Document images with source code
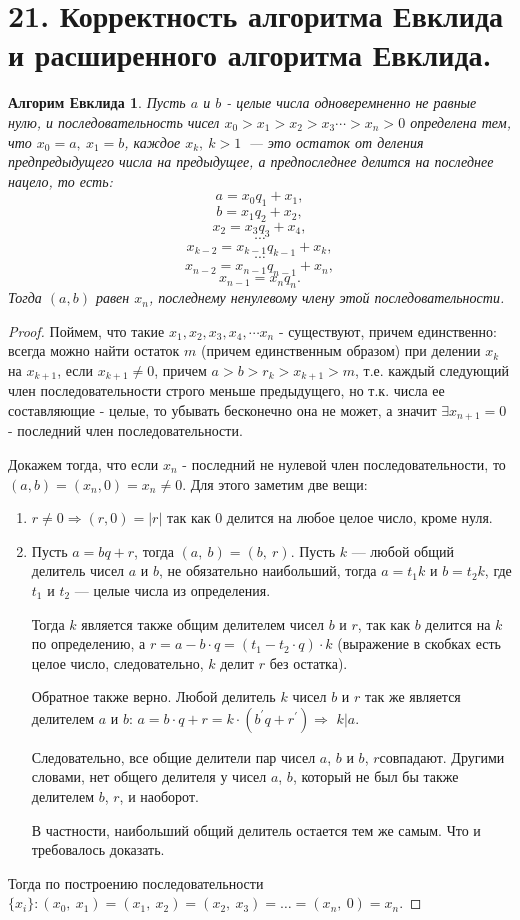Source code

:\documentclass[a4paper,12pt]{article}
\newtheorem*{Evc} {Алгорим Евклида}
\newcommand{\p}{^{\prime}}
\begin{document}
		\section*{21. Корректность алгоритма Евклида и расширенного алгоритма Евклида.}
		\begin{Evc}
		Пусть $a$ и $b$ - целые числа одноверемненно не равные нулю, и последовательность чисел
		$ x_0 > x_1 > x_2 > x_3 \cdots > x_n > 0$
		определена тем, что $x_0 = a,\ x_1 = b$, каждое $x_k,\ k > 1$ — это остаток от деления предпредыдущего числа на предыдущее, а предпоследнее делится на последнее нацело, то есть:
		$$a = x_0q_1 + x_1,$$
		$$b = x_1q_2 + x_2,$$
		$$x_2 = x_3q_3 + x_4,$$
		$$\cdots$$
		$$x_{k-2} = x_{k-1} q_{k-1} + x_k,$$	 
		$$\cdots$$
		$$x_{n-2} = x_{n-1}q_{n-1}+ x_n,$$
		$$x_{n-1} = x_n q_n.$$
		Тогда $(a, b)$ равен $x_n$, последнему ненулевому члену этой последовательности.
		\end{Evc}
		\begin{proof}
			Поймем, что такие $x_1, x_2, x_3, x_4, \cdots x_n$ - существуют, причем единственно: всегда можно найти остаток $m$ (причем единственным образом) при делении $x_k$ на $x_{k + 1}$, если $x_{k + 1} \ne 0$, причем $a > b > r_k > x_{k + 1} > m$, т.е. каждый следующий член последовательности строго меньше предыдущего, но т.к. числа ее составляющие - целые, то убывать бесконечно она не может, а значит $\exists x_{n + 1} = 0$ - последний член последовательности.

			Докажем тогда, что если $x_n$ - последний не нулевой член последовательности, то $(a, b) = (x_n, 0) = x_n \ne 0$. Для этого заметим две вещи:
			\begin{enumerate}
				\item $r \ne 0 \Rightarrow (r, 0) = |r|$ так как 0 делится на любое целое число, кроме нуля.

				\item Пусть $a = bq + r$, тогда $(a,\ b) = (b,\ r)$.
				Пусть $k$ — любой общий делитель чисел $a$ и $b$, не обязательно наибольший, тогда $a = t_1k$ и $b = t_2k$, где $t_1$ и $t_2$ — целые числа из определения.

				Тогда $k$ является также общим делителем чисел $b$ и $r$, так как $b$ делится на $k$ по определению, а $r = a - b\cdot q = (t_1 - t_2\cdot q)\cdot k$ (выражение в скобках есть целое число, следовательно, $k$ делит $r$ без остатка). 
				
				Обратное также верно. Любой делитель $k$ чисел $b$ и $r$ так же является делителем $a$ и $b$: $a = b \cdot q + r = k\cdot (b\p q + r\p)$$\Rightarrow$ $k|a$.
				
				Следовательно, все общие делители пар чисел $a$, $b$ и $b$, $r$совпадают. Другими словами, нет общего делителя у чисел $a$, $b$, который не был бы также делителем $b$, $r$, и наоборот.
				
				В частности, наибольший общий делитель остается тем же самым. Что и требовалось доказать.
			\end{enumerate}

			Тогда по построению последовательности $\{x_i\}: (x_0,\ x_1) = (x_1,\ x_2) = (x_2,\ x_3) = \ldots = (x_n,\ 0) = x_n$.
		\end{proof}
\end{document}
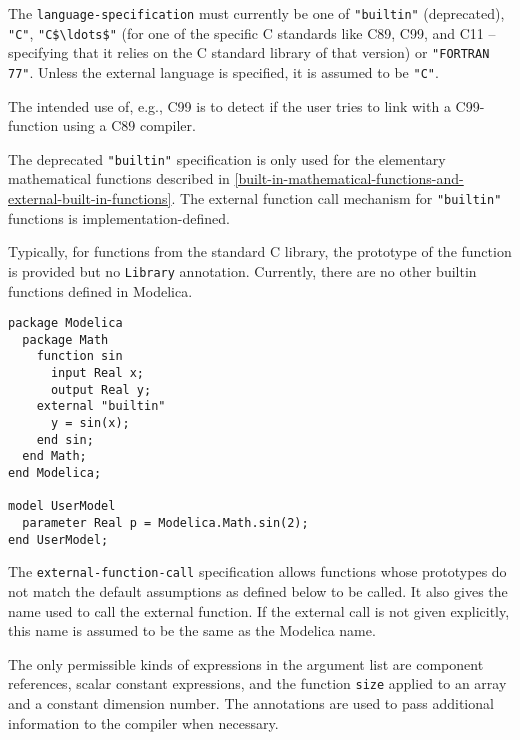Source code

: The {\lstinline[language=grammar]!language-specification!} must currently be one of {\lstinline!"builtin"!} (deprecated), {\lstinline!"C"!}, {\lstinline!"C$\ldots$"!} (for one of the specific C standards like C89, C99, and C11 -- specifying that it relies on the C standard library of that version) or {\lstinline!"FORTRAN 77"!}.
Unless the external language is specified, it is assumed to be {\lstinline!"C"!}.

\begin{nonnormative}
The intended use of, e.g., C99 is to detect if the user tries to link with a C99-function using a C89 compiler.
\end{nonnormative}

The deprecated {\lstinline!"builtin"!} specification is only used for the elementary mathematical functions described in \cref{built-in-mathematical-functions-and-external-built-in-functions}.
The external function call mechanism for {\lstinline!"builtin"!} functions is implementation-defined.

\begin{nonnormative}
Typically, for functions from the standard C library, the prototype of the function is provided but no {\lstinline!Library!} annotation.
Currently, there are no other builtin functions defined in Modelica.
\end{nonnormative}

\begin{example}
\begin{lstlisting}[language=modelica]
package Modelica
  package Math
    function sin
      input Real x;
      output Real y;
    external "builtin"
      y = sin(x);
    end sin;
  end Math;
end Modelica;

model UserModel
  parameter Real p = Modelica.Math.sin(2);
end UserModel;
\end{lstlisting}
\end{example}

The {\lstinline[language=grammar]!external-function-call!} specification allows functions whose prototypes do not match the default assumptions as defined below to be called.
It also gives the name used to call the external function.
If the external call is not given explicitly, this name is assumed to be the same as the Modelica name.

The only permissible kinds of expressions in the argument list are component references, scalar constant expressions, and the function {\lstinline!size!} applied to an array and a constant dimension number.
The annotations are used to pass additional information to the compiler when necessary.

■ Exercise objective:
The records above should be written out in full and unchanged, except that pictures are dropped.

■ Completed task:
Source code

:\documentclass[a4paper,12pt]{article}
\newtheorem*{Evc} {Алгорим Евклида}
\newcommand{\p}{^{\prime}}
\begin{document}
		\section*{21. Корректность алгоритма Евклида и расширенного алгоритма Евклида.}
		\begin{Evc}
		Пусть $a$ и $b$ - целые числа одноверемненно не равные нулю, и последовательность чисел
		$ x_0 > x_1 > x_2 > x_3 \cdots > x_n > 0$
		определена тем, что $x_0 = a,\ x_1 = b$, каждое $x_k,\ k > 1$ — это остаток от деления предпредыдущего числа на предыдущее, а предпоследнее делится на последнее нацело, то есть:
		$$a = x_0q_1 + x_1,$$
		$$b = x_1q_2 + x_2,$$
		$$x_2 = x_3q_3 + x_4,$$
		$$\cdots$$
		$$x_{k-2} = x_{k-1} q_{k-1} + x_k,$$	 
		$$\cdots$$
		$$x_{n-2} = x_{n-1}q_{n-1}+ x_n,$$
		$$x_{n-1} = x_n q_n.$$
		Тогда $(a, b)$ равен $x_n$, последнему ненулевому члену этой последовательности.
		\end{Evc}
		\begin{proof}
			Поймем, что такие $x_1, x_2, x_3, x_4, \cdots x_n$ - существуют, причем единственно: всегда можно найти остаток $m$ (причем единственным образом) при делении $x_k$ на $x_{k + 1}$, если $x_{k + 1} \ne 0$, причем $a > b > r_k > x_{k + 1} > m$, т.е. каждый следующий член последовательности строго меньше предыдущего, но т.к. числа ее составляющие - целые, то убывать бесконечно она не может, а значит $\exists x_{n + 1} = 0$ - последний член последовательности.

			Докажем тогда, что если $x_n$ - последний не нулевой член последовательности, то $(a, b) = (x_n, 0) = x_n \ne 0$. Для этого заметим две вещи:
			\begin{enumerate}
				\item $r \ne 0 \Rightarrow (r, 0) = |r|$ так как 0 делится на любое целое число, кроме нуля.

				\item Пусть $a = bq + r$, тогда $(a,\ b) = (b,\ r)$.
				Пусть $k$ — любой общий делитель чисел $a$ и $b$, не обязательно наибольший, тогда $a = t_1k$ и $b = t_2k$, где $t_1$ и $t_2$ — целые числа из определения.

				Тогда $k$ является также общим делителем чисел $b$ и $r$, так как $b$ делится на $k$ по определению, а $r = a - b\cdot q = (t_1 - t_2\cdot q)\cdot k$ (выражение в скобках есть целое число, следовательно, $k$ делит $r$ без остатка). 
				
				Обратное также верно. Любой делитель $k$ чисел $b$ и $r$ так же является делителем $a$ и $b$: $a = b \cdot q + r = k\cdot (b\p q + r\p)$$\Rightarrow$ $k|a$.
				
				Следовательно, все общие делители пар чисел $a$, $b$ и $b$, $r$совпадают. Другими словами, нет общего делителя у чисел $a$, $b$, который не был бы также делителем $b$, $r$, и наоборот.
				
				В частности, наибольший общий делитель остается тем же самым. Что и требовалось доказать.
			\end{enumerate}

			Тогда по построению последовательности $\{x_i\}: (x_0,\ x_1) = (x_1,\ x_2) = (x_2,\ x_3) = \ldots = (x_n,\ 0) = x_n$.
		\end{proof}
\end{document}
Source code

: The {\lstinline[language=grammar]!language-specification!} must currently be one of {\lstinline!"builtin"!} (deprecated), {\lstinline!"C"!}, {\lstinline!"C$\ldots$"!} (for one of the specific C standards like C89, C99, and C11 -- specifying that it relies on the C standard library of that version) or {\lstinline!"FORTRAN 77"!}.
Unless the external language is specified, it is assumed to be {\lstinline!"C"!}.

\begin{nonnormative}
The intended use of, e.g., C99 is to detect if the user tries to link with a C99-function using a C89 compiler.
\end{nonnormative}

The deprecated {\lstinline!"builtin"!} specification is only used for the elementary mathematical functions described in \cref{built-in-mathematical-functions-and-external-built-in-functions}.
The external function call mechanism for {\lstinline!"builtin"!} functions is implementation-defined.

\begin{nonnormative}
Typically, for functions from the standard C library, the prototype of the function is provided but no {\lstinline!Library!} annotation.
Currently, there are no other builtin functions defined in Modelica.
\end{nonnormative}

\begin{example}
\begin{lstlisting}[language=modelica]
package Modelica
  package Math
    function sin
      input Real x;
      output Real y;
    external "builtin"
      y = sin(x);
    end sin;
  end Math;
end Modelica;

model UserModel
  parameter Real p = Modelica.Math.sin(2);
end UserModel;
\end{lstlisting}
\end{example}

The {\lstinline[language=grammar]!external-function-call!} specification allows functions whose prototypes do not match the default assumptions as defined below to be called.
It also gives the name used to call the external function.
If the external call is not given explicitly, this name is assumed to be the same as the Modelica name.

The only permissible kinds of expressions in the argument list are component references, scalar constant expressions, and the function {\lstinline!size!} applied to an array and a constant dimension number.
The annotations are used to pass additional information to the compiler when necessary.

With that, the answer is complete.